Zimbabwe's President Robert Mugabe says war veterans do not want the opposition in power.

Mugabe -- Zimbabwe's only leader since that struggle ended in 1980 -- faces a June 27 runoff with Morgan Tsvangirai of the opposition Movement for Democratic Change (MDC).

Mugabe told supporters that Tsvangirai would turn the country back over to white control if he won the runoff.

The veterans he led in a successful effort against a government dominated by the white minority were not prepared to recognize a Tsvangirai victory, Mugabe said.

"They said they got this country through the barrel of gun, so they cannot let it go by a ballot," Mugabe said Thursday at a campaign rally in Murehwa.

Tsvangirai was arrested twice Thursday. He was released Friday, but police impounded his two campaign buses.

In the general election on March 29, the opposition won a plurality in parliament. Weeks after the election, the Zimbabwe Electoral Commission announced that Tsvangirai won a plurality against Mugabe but that he failed to get the needed majority, making a runoff necessary.

Human Rights Watch issued a report this week declaring the presidential election to be dead on arrival because of violence and intimidation by Mugabe's followers -- including war veterans - against opposition supporters.

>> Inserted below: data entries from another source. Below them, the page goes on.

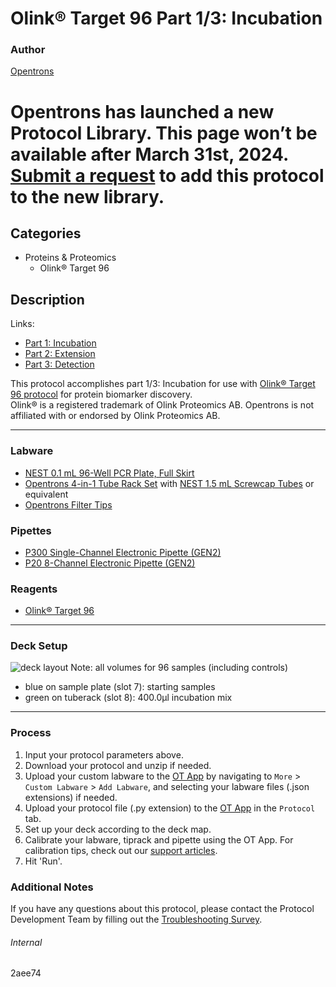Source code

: # Olink® Target 96 Part 1/3: Incubation

### Author
[Opentrons](https://opentrons.com/)


# Opentrons has launched a new Protocol Library. This page won’t be available after March 31st, 2024. [Submit a request](https://docs.google.com/forms/d/e/1FAIpQLSdYYp9QCKow4nn0KlCVsMS3HX0eJ0N9O7-erajKvcpT0lWbSg/viewform) to add this protocol to the new library.

## Categories
* Proteins & Proteomics
	* Olink® Target 96

## Description

Links:
* [Part 1: Incubation](./2aee74)
* [Part 2: Extension](./2aee74-2)
* [Part 3: Detection](./2aee74-3)

This protocol accomplishes part 1/3: Incubation for use with [Olink® Target 96 protocol](https://www.olink.com/products-services/target/) for protein biomarker discovery.
</br>
Olink® is a registered trademark of Olink Proteomics AB. Opentrons is not affiliated with or endorsed by Olink Proteomics AB.

---

### Labware
* [NEST 0.1 mL 96-Well PCR Plate, Full Skirt](https://shop.opentrons.com/collections/verified-labware/products/nest-0-1-ml-96-well-pcr-plate-full-skirt)
* [Opentrons 4-in-1 Tube Rack Set](https://shop.opentrons.com/collections/verified-labware/products/tube-rack-set-1) with [NEST 1.5 mL Screwcap Tubes](https://shop.opentrons.com/collections/verified-consumables/products/nest-1-5-ml-sample-vial) or equivalent
* [Opentrons Filter Tips](https://shop.opentrons.com/collections/opentrons-tips)

### Pipettes
* [P300 Single-Channel Electronic Pipette (GEN2)](https://shop.opentrons.com/collections/ot-2-pipettes/products/single-channel-electronic-pipette?variant=5984549109789)
* [P20 8-Channel Electronic Pipette (GEN2)](https://shop.opentrons.com/collections/ot-2-pipettes/products/8-channel-electronic-pipette)

### Reagents
* [Olink® Target 96](https://www.olink.com/products-services/target/)

---

### Deck Setup
![deck layout](https://opentrons-protocol-library-website.s3.amazonaws.com/custom-README-images/2aee74/deck1-5.png)
Note: all volumes for 96 samples (including controls)
* blue on sample plate (slot 7): starting samples
* green on tuberack (slot 8): 400.0µl incubation mix

---

### Process
1. Input your protocol parameters above.
2. Download your protocol and unzip if needed.
3. Upload your custom labware to the [OT App](https://opentrons.com/ot-app) by navigating to `More` > `Custom Labware` > `Add Labware`, and selecting your labware files (.json extensions) if needed.
4. Upload your protocol file (.py extension) to the [OT App](https://opentrons.com/ot-app) in the `Protocol` tab.
5. Set up your deck according to the deck map.
6. Calibrate your labware, tiprack and pipette using the OT App. For calibration tips, check out our [support articles](https://support.opentrons.com/en/collections/1559720-guide-for-getting-started-with-the-ot-2).
7. Hit 'Run'.

### Additional Notes
If you have any questions about this protocol, please contact the Protocol Development Team by filling out the [Troubleshooting Survey](https://protocol-troubleshooting.paperform.co/).

###### Internal
2aee74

Mugabe, at a rally in Chikomba District -- about 120 miles (200 km) south of Harare -- seemed to support that conclusion. Learn more about Zimbabwe »

"These areas, where the party lost on March 29, need to be cleansed and I am confident this would be done on June 27 when we go to the polls."

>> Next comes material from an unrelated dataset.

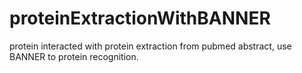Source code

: # proteinExtractionWithBANNER
protein interacted with protein extraction from pubmed abstract, use BANNER to protein recognition.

Mugabe said the MDC was a party "for whites and not blacks." He also said the party was created and funded by the British.

"You saw the whites after the March elections running around thinking that they would repossess the farms," Mugabe said. "They thought they had won."

He said the opposition would not be allowed to "give it back to whites."

"Guard your country jealously," Mugabe told supporters.

Meanwhile, Zimbabwean authorities put more pressure on opposition figures Thursday, seizing a top leader and accusing him of treason.

Police and the MDC confirmed Tendai Biti's arrest and the charges he will face.

Biti, secretary general of the MDC, was arrested when he arrived in Harare, Zimbabwe, from South Africa.


Zimbabwe's national police spokesperson Wayne Bvudzijena told CNN that Biti would be charged with treason and the communication of false information.

The treason charge relates to a document published by the MDC before the March 29 vote which, the state alleges, contains subversive statements authored by Biti.